A Poet’s Mother Dies from Covid by Le Hinton

A Poet’s Mother Dies from Covid

No one inherits eloquent words nor leases the brilliance
of a perfect sonnet transcribed onto parchment in blue ink.

I speak no language that elevates each syllable so that every
word will be remembered alongside the dead.

It is a myth that poets possess inexhaustible grace
and passion, or feel more deeply than other human bodies.

There is no hidden box, dovetailed jointed, stained and polished,
that holds the perfect magic of metaphor and meter.

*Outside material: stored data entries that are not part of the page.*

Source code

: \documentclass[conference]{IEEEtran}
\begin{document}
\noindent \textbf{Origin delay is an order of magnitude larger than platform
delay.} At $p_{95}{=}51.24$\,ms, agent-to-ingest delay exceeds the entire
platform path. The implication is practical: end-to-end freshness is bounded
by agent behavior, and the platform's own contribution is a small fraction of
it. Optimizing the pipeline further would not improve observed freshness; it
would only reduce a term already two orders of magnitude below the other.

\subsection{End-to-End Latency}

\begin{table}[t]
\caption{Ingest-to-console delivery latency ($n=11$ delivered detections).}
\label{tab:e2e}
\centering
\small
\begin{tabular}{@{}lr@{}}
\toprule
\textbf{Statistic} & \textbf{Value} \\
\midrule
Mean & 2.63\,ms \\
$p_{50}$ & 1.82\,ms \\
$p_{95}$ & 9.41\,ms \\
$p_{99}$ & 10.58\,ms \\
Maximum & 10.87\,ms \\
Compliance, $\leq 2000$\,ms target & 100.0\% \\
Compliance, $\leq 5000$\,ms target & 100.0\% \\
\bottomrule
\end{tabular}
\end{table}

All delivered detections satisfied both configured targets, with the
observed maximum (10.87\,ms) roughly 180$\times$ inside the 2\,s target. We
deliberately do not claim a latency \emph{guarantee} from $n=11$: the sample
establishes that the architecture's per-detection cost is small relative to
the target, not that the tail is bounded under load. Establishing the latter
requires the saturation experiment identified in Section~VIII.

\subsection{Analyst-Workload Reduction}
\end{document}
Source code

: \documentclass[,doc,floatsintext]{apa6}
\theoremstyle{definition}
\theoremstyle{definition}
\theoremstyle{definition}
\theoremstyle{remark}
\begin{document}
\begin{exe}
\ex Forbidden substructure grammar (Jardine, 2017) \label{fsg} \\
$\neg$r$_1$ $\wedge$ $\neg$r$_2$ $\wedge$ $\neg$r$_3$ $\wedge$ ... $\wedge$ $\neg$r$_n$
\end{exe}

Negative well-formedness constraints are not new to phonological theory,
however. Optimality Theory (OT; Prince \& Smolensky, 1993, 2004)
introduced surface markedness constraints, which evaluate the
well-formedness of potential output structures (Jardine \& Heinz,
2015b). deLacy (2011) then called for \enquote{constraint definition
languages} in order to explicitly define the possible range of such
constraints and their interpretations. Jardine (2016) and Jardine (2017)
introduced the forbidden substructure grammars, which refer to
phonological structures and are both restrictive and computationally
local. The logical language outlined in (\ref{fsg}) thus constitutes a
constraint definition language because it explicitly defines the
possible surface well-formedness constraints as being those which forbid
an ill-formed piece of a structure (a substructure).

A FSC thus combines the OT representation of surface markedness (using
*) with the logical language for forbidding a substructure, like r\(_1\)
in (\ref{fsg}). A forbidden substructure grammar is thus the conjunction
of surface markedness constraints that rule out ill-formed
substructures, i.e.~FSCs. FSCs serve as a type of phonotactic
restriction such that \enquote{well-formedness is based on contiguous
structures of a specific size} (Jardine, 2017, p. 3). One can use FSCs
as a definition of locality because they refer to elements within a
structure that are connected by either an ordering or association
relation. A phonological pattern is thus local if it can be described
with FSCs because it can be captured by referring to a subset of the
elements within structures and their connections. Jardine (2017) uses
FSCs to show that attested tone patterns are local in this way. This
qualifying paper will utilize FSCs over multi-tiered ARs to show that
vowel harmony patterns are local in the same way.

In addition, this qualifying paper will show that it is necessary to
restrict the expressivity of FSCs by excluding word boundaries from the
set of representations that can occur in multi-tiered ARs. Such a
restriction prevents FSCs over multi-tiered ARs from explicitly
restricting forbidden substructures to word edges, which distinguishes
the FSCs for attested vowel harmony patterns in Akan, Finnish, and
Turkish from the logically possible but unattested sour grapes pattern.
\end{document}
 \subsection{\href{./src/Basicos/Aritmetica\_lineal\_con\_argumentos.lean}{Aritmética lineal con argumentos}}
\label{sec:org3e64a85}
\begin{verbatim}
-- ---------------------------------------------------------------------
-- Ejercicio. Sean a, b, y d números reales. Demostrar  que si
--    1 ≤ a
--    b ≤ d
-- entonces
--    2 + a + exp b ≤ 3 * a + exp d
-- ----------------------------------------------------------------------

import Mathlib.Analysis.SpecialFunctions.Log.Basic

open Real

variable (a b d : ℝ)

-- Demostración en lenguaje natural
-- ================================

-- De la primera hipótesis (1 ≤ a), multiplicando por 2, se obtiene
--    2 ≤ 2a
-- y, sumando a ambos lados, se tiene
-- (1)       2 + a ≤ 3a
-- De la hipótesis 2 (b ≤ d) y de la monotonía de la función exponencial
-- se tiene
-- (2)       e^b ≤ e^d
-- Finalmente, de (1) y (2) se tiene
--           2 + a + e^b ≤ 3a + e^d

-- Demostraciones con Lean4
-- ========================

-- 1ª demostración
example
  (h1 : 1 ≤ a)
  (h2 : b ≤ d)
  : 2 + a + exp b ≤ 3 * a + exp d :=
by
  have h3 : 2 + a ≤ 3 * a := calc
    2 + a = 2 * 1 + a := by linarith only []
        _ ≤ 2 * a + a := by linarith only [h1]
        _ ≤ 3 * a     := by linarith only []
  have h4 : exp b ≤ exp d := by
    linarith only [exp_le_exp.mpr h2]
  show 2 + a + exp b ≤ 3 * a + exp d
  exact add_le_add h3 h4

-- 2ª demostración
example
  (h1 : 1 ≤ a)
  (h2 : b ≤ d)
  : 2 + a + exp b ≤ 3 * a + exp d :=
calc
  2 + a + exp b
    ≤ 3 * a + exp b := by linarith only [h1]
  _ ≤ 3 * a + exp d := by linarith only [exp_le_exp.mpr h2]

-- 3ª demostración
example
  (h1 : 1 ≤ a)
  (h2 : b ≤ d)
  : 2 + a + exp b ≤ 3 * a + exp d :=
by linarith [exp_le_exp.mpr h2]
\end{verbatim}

There is only a man standing mute over granite,
only a boy who misses his mom.

*

Le Hinton is the author of six poetry collections including, most recently, Sing Silence (Iris G. Press, 2018). His work can be found or is forthcoming in The Best American Poetry 2014, The Progressive Magazine, the Skinny Poetry Journal, The Baltimore Review, The Pittsburgh Review, and outside Clipper Magazine Stadium in Lancaster, Pennsylvania.

Absence by Ed Ahern

Absence

In this time of needed absence
when distant words are thin soup
and images cannot be grasped,
we offer the lack of ourselves
as a protective prayer for those
we love too much to touch,
and hope that our denial
of those we hold most close
keeps us intact and caring
for a later day.

*

Ed Ahern resumed writing after forty odd years in foreign intelligence and international sales. He’s had over two hundred fifty stories and poems published so far, and six books. Ed works the other side of writing at Bewildering Stories, where he sits on the review board and manages a posse of six review editors.

Ahern on social media:

https://www.facebook.com/EdAhern73/?ref=bookmarks
https://www.instagram.com/edwardahern1860/

From the back porch of a war by James Feichthaler

From the back porch of a war

I wish I could be like this dandelion —
patient, awaiting rains. Thousands are dying,
and we’ve been told to stay inside our homes
to keep the numbers down. The squirrels aren’t buying
such lousy edicts, rummaging through our garden
for anything to stuff between their gums.
They don’t have bills past due or rent to pay,
patients to tend to, politicians’ lies
to aggravate their fears in these dark times;
oblivious to the shortage of supplies
in hospitals, to a panic that only comes
when having too much (as a luxury)
infects the brain. Here, on this warm March day,
their hoarding means new life is on the way.

*

James Feichthaler is a poet and essayist whose work has most recently appeared in Sortes, Schuylkill Valley Journal, Martin Lake Journal, and the Mad Poets Society’s Local Lyrics series. His new book The Rise of the COVFEFE, a poetical satire of these divided and uncertain times, was recently published by Parnilis Media. He is also the host of an open mic reading in Manayunk, PA called The Dead Bards of Philadelphia.